▶ _Your task_:
Please find every line below that includes "option" and report how many there are. Nothing else is needed.

▶ _Task input_:
──────

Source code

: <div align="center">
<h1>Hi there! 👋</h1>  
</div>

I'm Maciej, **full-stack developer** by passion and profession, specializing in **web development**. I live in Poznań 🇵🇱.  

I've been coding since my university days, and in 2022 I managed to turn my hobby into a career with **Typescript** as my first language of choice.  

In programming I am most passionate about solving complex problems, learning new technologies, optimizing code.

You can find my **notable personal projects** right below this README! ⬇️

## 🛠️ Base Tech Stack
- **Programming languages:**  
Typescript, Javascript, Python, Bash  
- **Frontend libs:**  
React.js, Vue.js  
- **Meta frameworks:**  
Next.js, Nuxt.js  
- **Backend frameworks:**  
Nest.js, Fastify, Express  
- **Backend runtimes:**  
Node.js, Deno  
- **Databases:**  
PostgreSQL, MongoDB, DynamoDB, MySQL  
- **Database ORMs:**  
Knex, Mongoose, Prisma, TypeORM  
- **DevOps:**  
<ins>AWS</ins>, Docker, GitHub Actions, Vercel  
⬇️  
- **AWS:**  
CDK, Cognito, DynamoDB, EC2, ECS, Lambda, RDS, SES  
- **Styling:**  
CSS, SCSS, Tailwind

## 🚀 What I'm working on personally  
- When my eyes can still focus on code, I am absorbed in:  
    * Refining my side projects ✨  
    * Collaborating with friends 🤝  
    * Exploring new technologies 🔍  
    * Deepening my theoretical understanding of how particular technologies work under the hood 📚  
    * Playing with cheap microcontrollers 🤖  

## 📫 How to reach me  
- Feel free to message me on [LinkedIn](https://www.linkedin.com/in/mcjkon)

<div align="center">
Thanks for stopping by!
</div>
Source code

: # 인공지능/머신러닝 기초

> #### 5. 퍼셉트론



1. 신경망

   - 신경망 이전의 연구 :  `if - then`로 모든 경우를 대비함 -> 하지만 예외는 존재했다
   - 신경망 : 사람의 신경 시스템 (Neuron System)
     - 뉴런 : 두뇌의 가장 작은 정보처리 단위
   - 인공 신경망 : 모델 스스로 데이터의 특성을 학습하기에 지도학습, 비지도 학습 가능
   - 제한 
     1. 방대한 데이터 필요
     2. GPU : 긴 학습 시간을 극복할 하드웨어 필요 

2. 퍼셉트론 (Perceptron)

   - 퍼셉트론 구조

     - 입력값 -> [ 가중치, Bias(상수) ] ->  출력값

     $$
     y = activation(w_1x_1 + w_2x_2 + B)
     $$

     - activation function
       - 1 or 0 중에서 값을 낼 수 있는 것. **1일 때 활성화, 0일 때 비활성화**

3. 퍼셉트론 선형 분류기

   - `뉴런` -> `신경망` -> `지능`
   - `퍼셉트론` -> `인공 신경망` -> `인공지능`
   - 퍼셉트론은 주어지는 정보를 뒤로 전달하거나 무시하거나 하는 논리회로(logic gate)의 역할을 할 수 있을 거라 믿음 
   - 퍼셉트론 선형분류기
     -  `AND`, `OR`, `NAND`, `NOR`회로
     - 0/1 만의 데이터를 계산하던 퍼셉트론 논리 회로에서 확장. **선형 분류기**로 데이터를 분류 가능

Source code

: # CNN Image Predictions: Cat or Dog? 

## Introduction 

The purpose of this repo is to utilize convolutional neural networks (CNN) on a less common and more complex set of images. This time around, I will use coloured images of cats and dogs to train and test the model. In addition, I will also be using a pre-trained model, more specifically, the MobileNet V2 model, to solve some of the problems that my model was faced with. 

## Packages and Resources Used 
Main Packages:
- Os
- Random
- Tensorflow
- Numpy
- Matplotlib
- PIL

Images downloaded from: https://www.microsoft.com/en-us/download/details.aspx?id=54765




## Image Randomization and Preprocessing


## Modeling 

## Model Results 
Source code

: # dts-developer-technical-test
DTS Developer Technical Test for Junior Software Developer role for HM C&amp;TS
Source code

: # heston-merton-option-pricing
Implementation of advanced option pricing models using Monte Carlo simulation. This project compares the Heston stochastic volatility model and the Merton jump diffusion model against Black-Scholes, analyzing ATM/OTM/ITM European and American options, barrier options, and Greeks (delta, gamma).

──────

▶ _Answer area_:
2